DATASET EXCERPTS →

((

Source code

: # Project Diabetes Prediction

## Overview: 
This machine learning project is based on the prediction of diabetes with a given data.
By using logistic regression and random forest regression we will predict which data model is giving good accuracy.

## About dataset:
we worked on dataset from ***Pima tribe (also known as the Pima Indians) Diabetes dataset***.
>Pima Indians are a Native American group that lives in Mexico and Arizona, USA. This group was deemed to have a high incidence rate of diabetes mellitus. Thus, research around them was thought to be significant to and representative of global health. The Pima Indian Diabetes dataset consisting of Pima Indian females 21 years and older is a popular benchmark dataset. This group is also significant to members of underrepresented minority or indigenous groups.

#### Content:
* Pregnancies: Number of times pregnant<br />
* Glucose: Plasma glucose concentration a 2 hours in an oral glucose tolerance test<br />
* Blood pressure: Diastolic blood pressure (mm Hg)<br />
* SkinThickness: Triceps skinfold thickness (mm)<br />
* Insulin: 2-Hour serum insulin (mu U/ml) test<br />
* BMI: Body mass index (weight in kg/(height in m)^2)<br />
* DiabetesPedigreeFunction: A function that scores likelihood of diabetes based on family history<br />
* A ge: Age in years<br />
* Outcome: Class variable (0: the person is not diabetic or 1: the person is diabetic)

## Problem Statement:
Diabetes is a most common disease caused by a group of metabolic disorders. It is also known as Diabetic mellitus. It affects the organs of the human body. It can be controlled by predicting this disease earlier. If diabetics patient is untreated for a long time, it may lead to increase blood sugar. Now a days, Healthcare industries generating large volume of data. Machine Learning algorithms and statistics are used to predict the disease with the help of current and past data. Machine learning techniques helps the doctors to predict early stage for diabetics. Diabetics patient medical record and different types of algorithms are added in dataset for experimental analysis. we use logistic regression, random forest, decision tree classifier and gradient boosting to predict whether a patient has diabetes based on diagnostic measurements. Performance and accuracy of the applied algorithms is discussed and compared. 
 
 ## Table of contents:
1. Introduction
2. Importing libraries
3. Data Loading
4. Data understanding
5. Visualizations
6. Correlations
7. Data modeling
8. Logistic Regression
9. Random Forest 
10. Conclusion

))

EXERCISE → Only the lines from the start of the material through the line containing "times pregnant<br />" should be repeated, and they should be repeated exactly.

TASK RESPONSE →
Source code

: # Project Diabetes Prediction

## Overview: 
This machine learning project is based on the prediction of diabetes with a given data.
By using logistic regression and random forest regression we will predict which data model is giving good accuracy.

## About dataset:
we worked on dataset from ***Pima tribe (also known as the Pima Indians) Diabetes dataset***.
>Pima Indians are a Native American group that lives in Mexico and Arizona, USA. This group was deemed to have a high incidence rate of diabetes mellitus. Thus, research around them was thought to be significant to and representative of global health. The Pima Indian Diabetes dataset consisting of Pima Indian females 21 years and older is a popular benchmark dataset. This group is also significant to members of underrepresented minority or indigenous groups.

#### Content:
* Pregnancies: Number of times pregnant<br />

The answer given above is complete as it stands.